Letter to Investors
As you well know, the U.S. stock market has been selling off for about ten weeks now. From some of the calls I’ve been getting, one would expect that another Great Crash is upon us. There is little evidence to suggest, however, that this is anything more than a normal correction in the context of a bull market. Rather, the emotional response we’ve been hearing is, in my opinion, largely a result of the lack of volatility we have experienced over the last two years.
As Ned Davis Research recently reported, over the last 90 years the stock market has averaged 3.4 corrections of 5% or greater per year. Over the same time frame the market also averaged 1.1 corrections of 10% or greater per year. From February 2016 to January 2018 (23 months), the market saw neither of these rather common contrary events. It seems that during this time of stock market nirvana (consistently upward sloping with nary an adverse wiggle), investors began to believe this was normal.
It surely was not normal, but abnormal in the extreme. The great financier J.P. Morgan was regularly asked what stock prices will do. His standard response: “They will fluctuate.” Sometimes the simplest answers are the best. (This quote is included in Benjamin Graham’s classic work, The Intelligent Investor. That book and many others are included in our new Reading List of recommended books that you can find on our website.) Indeed, stock prices will and do fluctuate in wide ranges all the time. Stock prices are among the most volatile asset prices most people will ever encounter.
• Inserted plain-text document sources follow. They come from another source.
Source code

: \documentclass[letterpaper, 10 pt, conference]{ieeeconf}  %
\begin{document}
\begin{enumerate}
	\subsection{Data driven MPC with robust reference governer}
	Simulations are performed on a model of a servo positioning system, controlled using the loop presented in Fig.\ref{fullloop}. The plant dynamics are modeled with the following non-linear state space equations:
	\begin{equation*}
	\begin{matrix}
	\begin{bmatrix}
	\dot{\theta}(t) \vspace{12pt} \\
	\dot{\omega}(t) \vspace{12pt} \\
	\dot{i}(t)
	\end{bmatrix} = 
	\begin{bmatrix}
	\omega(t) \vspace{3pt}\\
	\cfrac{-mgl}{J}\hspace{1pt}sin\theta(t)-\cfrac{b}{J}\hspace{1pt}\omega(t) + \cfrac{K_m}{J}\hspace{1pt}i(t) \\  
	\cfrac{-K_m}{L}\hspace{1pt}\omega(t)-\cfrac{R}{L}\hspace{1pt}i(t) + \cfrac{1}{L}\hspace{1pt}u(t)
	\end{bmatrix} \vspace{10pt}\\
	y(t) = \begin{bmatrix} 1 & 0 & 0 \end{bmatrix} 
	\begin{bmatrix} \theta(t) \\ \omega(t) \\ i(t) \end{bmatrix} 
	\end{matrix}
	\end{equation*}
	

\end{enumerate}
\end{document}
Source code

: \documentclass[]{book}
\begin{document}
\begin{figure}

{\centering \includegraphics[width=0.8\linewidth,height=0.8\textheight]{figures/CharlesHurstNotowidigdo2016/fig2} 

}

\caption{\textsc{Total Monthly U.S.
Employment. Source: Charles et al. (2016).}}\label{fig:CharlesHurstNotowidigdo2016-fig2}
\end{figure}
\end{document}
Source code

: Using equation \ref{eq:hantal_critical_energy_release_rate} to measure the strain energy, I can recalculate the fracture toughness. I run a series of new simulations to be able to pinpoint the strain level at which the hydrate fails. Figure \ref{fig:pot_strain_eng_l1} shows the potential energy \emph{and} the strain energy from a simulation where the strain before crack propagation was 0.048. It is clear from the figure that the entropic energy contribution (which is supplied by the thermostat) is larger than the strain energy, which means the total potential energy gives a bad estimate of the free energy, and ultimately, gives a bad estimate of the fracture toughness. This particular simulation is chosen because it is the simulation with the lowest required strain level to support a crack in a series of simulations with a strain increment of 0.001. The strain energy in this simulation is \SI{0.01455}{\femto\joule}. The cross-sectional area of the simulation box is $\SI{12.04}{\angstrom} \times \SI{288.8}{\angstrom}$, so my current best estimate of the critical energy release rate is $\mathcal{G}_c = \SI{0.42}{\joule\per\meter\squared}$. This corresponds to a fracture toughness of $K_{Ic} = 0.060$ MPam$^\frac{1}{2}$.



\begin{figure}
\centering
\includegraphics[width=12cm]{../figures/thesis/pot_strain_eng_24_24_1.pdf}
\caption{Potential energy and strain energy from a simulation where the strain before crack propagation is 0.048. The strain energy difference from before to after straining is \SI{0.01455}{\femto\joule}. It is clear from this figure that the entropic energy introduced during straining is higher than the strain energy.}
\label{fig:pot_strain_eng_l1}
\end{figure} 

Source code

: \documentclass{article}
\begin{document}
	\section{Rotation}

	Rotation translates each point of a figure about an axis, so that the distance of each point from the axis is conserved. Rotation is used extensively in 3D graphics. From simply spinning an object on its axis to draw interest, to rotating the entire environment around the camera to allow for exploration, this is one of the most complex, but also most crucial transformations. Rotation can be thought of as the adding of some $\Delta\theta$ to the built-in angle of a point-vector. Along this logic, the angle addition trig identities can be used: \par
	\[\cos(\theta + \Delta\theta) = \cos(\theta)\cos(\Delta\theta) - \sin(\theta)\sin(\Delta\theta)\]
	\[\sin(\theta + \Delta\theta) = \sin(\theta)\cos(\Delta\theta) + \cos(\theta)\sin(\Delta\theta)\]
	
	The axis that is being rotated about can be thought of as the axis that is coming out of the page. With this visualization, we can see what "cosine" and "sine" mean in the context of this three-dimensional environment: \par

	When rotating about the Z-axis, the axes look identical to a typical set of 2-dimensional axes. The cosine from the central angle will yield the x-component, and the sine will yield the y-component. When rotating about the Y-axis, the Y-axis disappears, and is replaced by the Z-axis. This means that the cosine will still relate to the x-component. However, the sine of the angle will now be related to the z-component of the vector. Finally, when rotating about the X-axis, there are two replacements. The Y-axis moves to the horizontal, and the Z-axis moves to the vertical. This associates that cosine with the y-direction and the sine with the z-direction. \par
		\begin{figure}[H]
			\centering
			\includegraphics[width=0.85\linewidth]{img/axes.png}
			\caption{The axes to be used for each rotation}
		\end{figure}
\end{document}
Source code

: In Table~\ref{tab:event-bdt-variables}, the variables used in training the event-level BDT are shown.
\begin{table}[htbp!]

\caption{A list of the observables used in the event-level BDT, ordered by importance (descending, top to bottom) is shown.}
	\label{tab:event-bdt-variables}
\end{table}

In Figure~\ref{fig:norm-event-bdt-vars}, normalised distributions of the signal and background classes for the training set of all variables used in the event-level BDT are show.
This shouldn’t be a revelation, but corrections such as the current one always seem to catch people by surprise. We rather welcome such downward volatility for a couple of reasons:
- When the market doesn’t sell-off periodically, investors do really crazy things like bid prices up to outrageous levels, resulting in eventual horrendous sell-offs. Examples of this phenomenon are 1998-2002 and 1987.
- We like to buy stocks of great companies at a discount. Sell-offs provide that opportunity.
But could this correction be the start of something much worse? While we certainly cannot predict the future, our response is “probably not.” Why? Because stocks are a reflection of economic reality, not a perfect reflection, but a fairly reliable one. And the economy is growing rather steadily, at a sustainable pace. There are only a few evidences of excess, but that’s normal for an expansion over nine years old. A recession a few years from now would not surprise us, but it is not imminent, in our opinion.
We are experiencing a completely normal correction for completely normal reasons, in our view. Stocks sell off after an extended advance when investors worry about growth that might be too rapid, which might induce inflation, thus prompting the Fed to raise rates. Throw in a government that’s unhappy with the behavior of trading partners and you have all the excuses you need for a correction. This is the stuff of a healthy economy and a normal bull market. Thus, we intend to treat it as such and look for opportunities to buy good companies at good prices in our equity portfolios, and add equity exposure, where appropriate, in our asset allocation portfolios.
As always, we appreciate your confidence in us.